Solved: Why is the RMSE so high in this DSD analysis

Danijel_V · Jul 7, 2017 08:59 PM

Hi,

I am new to DOE and Definitive Screening Design, that is why I am having some questions regarding the analysis of DSD. I am using JMP 13.

I want to find significant factors in the process of spherical crystallization. I did Definitive Screening Design with 6 factors on three levels, with four additional runs (2 fake factors). I am measuring several different responses. The design evaluation shows me, that I have good statistical power. However, when I try to analyse the results using Fit Definitive Screening, I get none or one at best significant main effects. As a consequence, I also get none significant second order effects (see the added photo below, right). I think the reason for that is very high RMSE. I was learning how to do Fit Defintive Screening on the example shown in the JMP tutorial (file Extraction 3, see added photo below, left). When I analysed the example I got the same results as shown in the tutorial. I also noticed, that in analysing extraction 3 RMSE was much lower, although responses in Extraction 3 and in my experiment were approximately the same size, since both of responses are Yield.

I don't understand how is it possible that the difference in the RMSE is so big. If you look at the distributon in main effect plot, you can see, that the distribution in my experiment is similar, if not a bit narrower that the distribution in Extraction 3. I also calculated RMSE using Fit Y by X tool, where I got bigger RMSE in Extraction 3 (around 20) than in my experiment (around 18). That's why it looks like the analysis with Fit Definitive Screening makes the difference.

Am I missing something?

Should I do some preanalysis processes with my data prior to Fit Definitive Screening?

Or do I really have an experiment with big RMSE. If so, is it possible to fix that?

Thank you.

Danijel

Mark_Bailey · Jul 8, 2017 11:02 AM

Thank you for a careful explanation of your situation and your question. We will try to help you based on your explanation.

Yes, the biggest difference between the tutorial example and your experiment is the RMSE. This difference means lower power. It means that the t ratios for testing the parameter estimates against zero will be smaller by a factor of 9.6 for equivalent estimates, and accordingly have much higher p-values. (This decrease in t ratio or increase in p-value is equivalent to lower power.)

What values did you enter for statistical significance (0.05), RMSE (1), and anticipated coefficients (1) to determine the power? That is to ask, for what outcome is the power good? What is the power that you obtained for your design?
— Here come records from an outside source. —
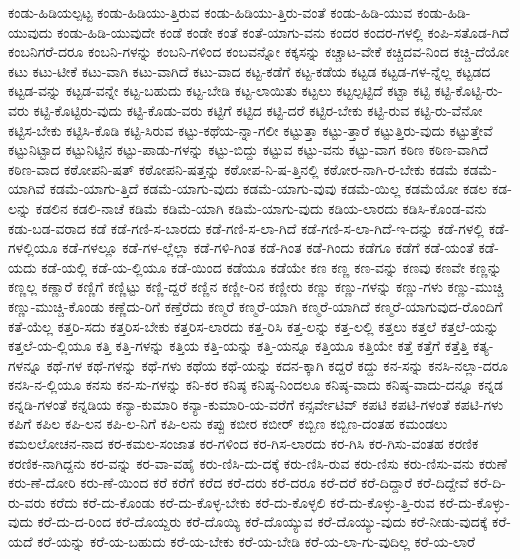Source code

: {ಕಂಡು-ಹಿಡಿಯಲ್ಪಟ್ಟ
ಕಂಡು-ಹಿಡಿಯು-ತ್ತಿರುವ
ಕಂಡು-ಹಿಡಿಯು-ತ್ತಿರು-ವಂತೆ
ಕಂಡು-ಹಿಡಿ-ಯುವ
ಕಂಡು-ಹಿಡಿ-ಯುವುದು
ಕಂಡು-ಹಿಡಿ-ಯುವುದೇ
ಕಂಡೆ
ಕಂಡೇ
ಕಂತೆ
ಕಂತೆ-ಯಾಗು-ವನು
ಕಂದರ
ಕಂದರ-ಗಳಲ್ಲಿ
ಕಂಪಿ-ಸತೊಡ-ಗಿದೆ
ಕಂಬನಿಗರೆ-ದರೂ
ಕಂಬನಿ-ಗಳನ್ನು
ಕಂಬನಿ-ಗಳಿಂದ
ಕಂಬವನ್ನೋ
ಕಕ್ಕಸನ್ನು
ಕಚ್ಚಾಟ-ವೇಕೆ
ಕಚ್ಚಿದವ-ನಿಂದ
ಕಚ್ಚಿ-ದೆಯೋ
ಕಟು
ಕಟು-ಟೀಕೆ
ಕಟು-ವಾಗಿ
ಕಟು-ವಾಗಿದೆ
ಕಟು-ವಾದ
ಕಟ್ಟ-ಕಡೆಗೆ
ಕಟ್ಟ-ಕಡೆಯ
ಕಟ್ಟಡ
ಕಟ್ಟಡ-ಗಳ-ನ್ನೆಲ್ಲ
ಕಟ್ಟಡದ
ಕಟ್ಟಡ-ವನ್ನು
ಕಟ್ಟಡ-ವನ್ನೇ
ಕಟ್ಟ-ಬಹುದು
ಕಟ್ಟ-ಬೇಡಿ
ಕಟ್ಟ-ಲಾಯಿತು
ಕಟ್ಟಲು
ಕಟ್ಟಲ್ಪಟ್ಟಿದೆ
ಕಟ್ಟಾ
ಕಟ್ಟಿ
ಕಟ್ಟಿ-ಕೊಟ್ಟಿ-ರು-ವರು
ಕಟ್ಟಿ-ಕೊಟ್ಟಿರು-ವುದು
ಕಟ್ಟಿ-ಕೊಡು-ವರು
ಕಟ್ಟಿಗೆ
ಕಟ್ಟಿದ
ಕಟ್ಟಿ-ದರೆ
ಕಟ್ಟಿರ-ಬೇಕು
ಕಟ್ಟಿ-ರುವ
ಕಟ್ಟಿ-ರು-ವೆನೋ
ಕಟ್ಟಿಸ-ಬೇಕು
ಕಟ್ಟಿಸಿ-ಕೊಡಿ
ಕಟ್ಟಿ-ಸಿರುವ
ಕಟ್ಟು-ಕಥೆಯ-ನ್ನಾ-ಗಲೀ
ಕಟ್ಟುತ್ತಾ
ಕಟ್ಟು-ತ್ತಾರೆ
ಕಟ್ಟುತ್ತಿರು-ವುದು
ಕಟ್ಟುತ್ತೇವೆ
ಕಟ್ಟುನಿಟ್ಟಾದ
ಕಟ್ಟುನಿಟ್ಟಿನ
ಕಟ್ಟು-ಪಾಡು-ಗಳನ್ನು
ಕಟ್ಟು-ಬಿದ್ದು
ಕಟ್ಟುವ
ಕಟ್ಟು-ವನು
ಕಟ್ಟು-ವಾಗ
ಕಠಿಣ
ಕಠಿಣ-ವಾಗಿದೆ
ಕಠಿಣ-ವಾದ
ಕಠೋಪನಿ-ಷತ್
ಕಠೋಪನಿ-ಷತ್ತನ್ನು
ಕಠೋಪ-ನಿ-ಷ-ತ್ತಿನಲ್ಲಿ
ಕಠೋರ-ನಾಗಿ-ರ-ಬೇಕು
ಕಡಮೆ
ಕಡಮೆ-ಯಾಗಿವೆ
ಕಡಮೆ-ಯಾಗು-ತ್ತಿದೆ
ಕಡಮೆ-ಯಾಗು-ವುದು
ಕಡಮೆ-ಯಾಗು-ವುವು
ಕಡಮೆ-ಯಿಲ್ಲ
ಕಡಮೆಯೋ
ಕಡಲ
ಕಡ-ಲನ್ನು
ಕಡಲಿನ
ಕಡಲಿ-ನಾಚೆ
ಕಡಿಮೆ
ಕಡಿಮೆ-ಯಾಗಿ
ಕಡಿಮೆ-ಯಾಗು-ವುದು
ಕಡಿಯ-ಲಾರದು
ಕಡಿಸಿ-ಕೊಂಡ-ವನು
ಕಡು-ಬಡ-ವರಾದ
ಕಡೆ
ಕಡೆ-ಗಣಿ-ಸ-ಬಾರದು
ಕಡೆ-ಗಣಿ-ಸ-ಲಾ-ಗಿದೆ
ಕಡೆ-ಗಣಿ-ಸ-ಲಾ-ಗಿದೆ-ಇ-ದನ್ನು
ಕಡೆ-ಗಳಲ್ಲಿ
ಕಡೆ-ಗಳಲ್ಲಿಯೂ
ಕಡೆ-ಗಳಲ್ಲೂ
ಕಡೆ-ಗಳ-ಲ್ಲೆಲ್ಲಾ
ಕಡೆ-ಗಳಿ-ಗಿಂತ
ಕಡೆ-ಗಿಂತ
ಕಡೆ-ಗಿಂದು
ಕಡೆಗೂ
ಕಡೆಗೆ
ಕಡೆ-ಯಂತೆ
ಕಡೆ-ಯದು
ಕಡೆ-ಯಲ್ಲಿ
ಕಡೆ-ಯ-ಲ್ಲಿಯೂ
ಕಡೆ-ಯಿಂದ
ಕಡೆಯೂ
ಕಡೆಯೇ
ಕಣ
ಕಣ್ಣ
ಕಣ-ವನ್ನು
ಕಣವು
ಕಣವೇ
ಕಣ್ಣನ್ನು
ಕಣ್ಣಲ್ಲ
ಕಣ್ಣಾರೆ
ಕಣ್ಣಿಗೆ
ಕಣ್ಣಿಟ್ಟು
ಕಣ್ಣಿ-ದ್ದರೆ
ಕಣ್ಣಿನ
ಕಣ್ಣೀ-ರಿನ
ಕಣ್ಣೀರು
ಕಣ್ಣು
ಕಣ್ಣು-ಗಳನ್ನು
ಕಣ್ಣು-ಗಳು
ಕಣ್ಣು-ಮುಚ್ಚಿ
ಕಣ್ಣು-ಮುಚ್ಚಿ-ಕೊಂಡು
ಕಣ್ಣೆದು-ರಿಗೆ
ಕಣ್ತೆರೆದು
ಕಣ್ಮರೆ
ಕಣ್ಮರೆ-ಯಾಗಿ
ಕಣ್ಮರೆ-ಯಾಗಿದೆ
ಕಣ್ಮರೆ-ಯಾಗುವುದ-ರೊಂದಿಗೆ
ಕತೆ-ಯೆಲ್ಲ
ಕತ್ತರಿ-ಸದು
ಕತ್ತರಿಸ-ಬೇಕು
ಕತ್ತರಿಸ-ಲಾರದು
ಕತ್ತ-ರಿಸಿ
ಕತ್ತ-ಲನ್ನು
ಕತ್ತ-ಲಲ್ಲಿ
ಕತ್ತಲು
ಕತ್ತಲೆ
ಕತ್ತಲೆ-ಯನ್ನು
ಕತ್ತಲೆ-ಯ-ಲ್ಲಿಯೂ
ಕತ್ತಿ
ಕತ್ತಿ-ಗಳನ್ನು
ಕತ್ತಿಯ
ಕತ್ತಿ-ಯನ್ನು
ಕತ್ತಿ-ಯನ್ನೂ
ಕತ್ತಿಯೂ
ಕತ್ತಿಯೇ
ಕತ್ತೆ
ಕತ್ತೆಗೆ
ಕತ್ತೆತ್ತಿ
ಕತ್ಯ-ಗಳನ್ನೂ
ಕಥೆ-ಗಳ
ಕಥೆ-ಗಳನ್ನು
ಕಥೆ-ಗಳು
ಕಥೆಯ
ಕಥೆ-ಯನ್ನು
ಕದನ-ಕ್ಕಾಗಿ
ಕದ್ದರೆ
ಕದ್ದು
ಕನ-ಸನ್ನು
ಕನಸಿ-ನಲ್ಲಾ-ದರೂ
ಕನಸಿ-ನ-ಲ್ಲಿಯೂ
ಕನಸು
ಕನ-ಸು-ಗಳನ್ನು
ಕನಿ-ಕರ
ಕನಿಷ್ಠ
ಕನಿಷ್ಠ-ನಿಂದಲೂ
ಕನಿಷ್ಠ-ವಾದು
ಕನಿಷ್ಠ-ವಾದು-ದನ್ನೂ
ಕನ್ನಡ
ಕನ್ನಡಿ-ಗಳಂತೆ
ಕನ್ನಡಿಯ
ಕನ್ಯಾ-ಕುಮಾರಿ
ಕನ್ಯಾ-ಕುಮಾರಿ-ಯ-ವರೆಗೆ
ಕನ್ಸರ್ವೇಟಿವ್
ಕಪಟಿ
ಕಪಟಿ-ಗಳಂತೆ
ಕಪಟಿ-ಗಳು
ಕಪಿಗೆ
ಕಪಿಲ
ಕಪಿ-ಲನ
ಕಪಿ-ಲ-ನಿಗೆ
ಕಪಿ-ಲನು
ಕಪ್ಪು
ಕಬೀರ
ಕಬೀರ್
ಕಬ್ಬಿಣ
ಕಬ್ಬಿಣ-ದಂತಹ
ಕಮಂಡಲು
ಕಮಲಲೋಚನ-ನಾದ
ಕರ-ಕಮಲ-ಸಂಜಾತ
ಕರ-ಗಳಿಂದ
ಕರ-ಗಿಸ-ಲಾರದು
ಕರ-ಗಿಸಿ
ಕರ-ಗಿಸು-ವಂತಹ
ಕರಣಿಕ
ಕರಣಿಕ-ನಾಗಿದ್ದನು
ಕರ-ವನ್ನು
ಕರ-ವಾ-ವಹೈ
ಕರು-ಣಿಸಿ-ದು-ದಕ್ಕೆ
ಕರು-ಣಿಸಿ-ರುವ
ಕರು-ಣಿಸು
ಕರು-ಣಿಸು-ವನು
ಕರುಣೆ
ಕರು-ಣೆ-ದೋರಿ
ಕರು-ಣೆ-ಯಿಂದ
ಕರೆ
ಕರೆಗೆ
ಕರೆದ
ಕರೆ-ದರು
ಕರೆ-ದರೂ
ಕರೆ-ದರೆ
ಕರೆ-ದಿದ್ದಾರೆ
ಕರೆ-ದಿದ್ದೇವೆ
ಕರೆ-ದಿ-ರು-ವರು
ಕರೆದು
ಕರೆ-ದು-ಕೊಂಡು
ಕರೆ-ದು-ಕೊಳ್ಳ-ಬೇಕು
ಕರೆ-ದು-ಕೊಳ್ಳಲಿ
ಕರೆ-ದು-ಕೊಳ್ಳು-ತ್ತಿ-ರುವ
ಕರೆ-ದು-ಕೊಳ್ಳು-ವುದು
ಕರೆ-ದು-ದ-ರಿಂದ
ಕರೆ-ದೊಯ್ದರು
ಕರೆ-ದೊಯ್ಯಿ
ಕರೆ-ದೊಯ್ಯುವ
ಕರೆ-ದೊಯ್ಯು-ವುದು
ಕರೆ-ನೀಡು-ವುದಕ್ಕೆ
ಕರೆ-ಯದೆ
ಕರೆ-ಯನ್ನು
ಕರೆ-ಯ-ಬಹುದು
ಕರೆ-ಯ-ಬೇಕು
ಕರೆ-ಯ-ಬೇಡಿ
ಕರೆ-ಯ-ಲಾ-ಗು-ವುದಿಲ್ಲ
ಕರೆ-ಯ-ಲಾರೆ
}
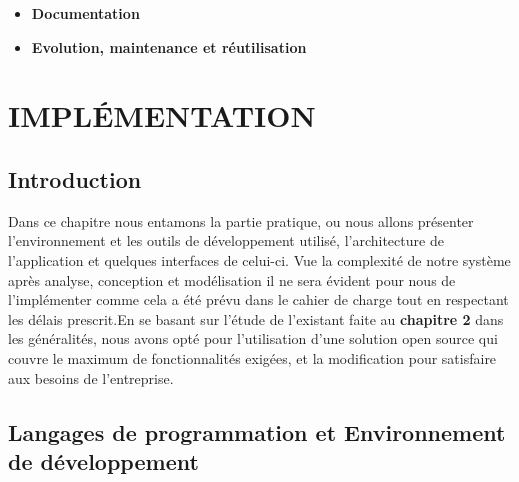 \documentclass[13pt,openany]{report}%
\begin{document}
\begin{itemize}
	\item [\checkmark] \textbf{Documentation}\\
\end{itemize}

\begin{itemize}
	\item [\checkmark] \textbf{Evolution, maintenance et réutilisation}\\
\end{itemize}

\chapter{IMPLÉMENTATION}
\section{Introduction}
 Dans ce chapitre nous entamons la partie pratique, ou nous allons présenter l’environnement et les outils de développement utilisé, l’architecture de l’application et quelques interfaces de celui-ci. Vue la complexité de notre système après analyse, conception et modélisation il ne sera évident pour nous de l'implémenter comme cela a été prévu dans le cahier de charge tout en respectant les délais prescrit.En se basant sur l'étude de l'existant faite au \textbf{chapitre 2} dans les généralités, nous avons opté pour l'utilisation d'une solution open source qui couvre le maximum de fonctionnalités exigées, et la modification pour satisfaire aux besoins de l'entreprise.
\section{Langages de programmation et Environnement de développement}
\end{document}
The RMSE is an estimate of the standard deviation of the response. It is model-dependent. It assumes that

the linear regression model is correct (unbiased)
it includes only the random error of the response
the variance of the response is constant over the entire range of the response.

If your model does not include terms for active (non-random) effects, then this contribution to the response will be pooled with the estimate of RMSE and inflate it.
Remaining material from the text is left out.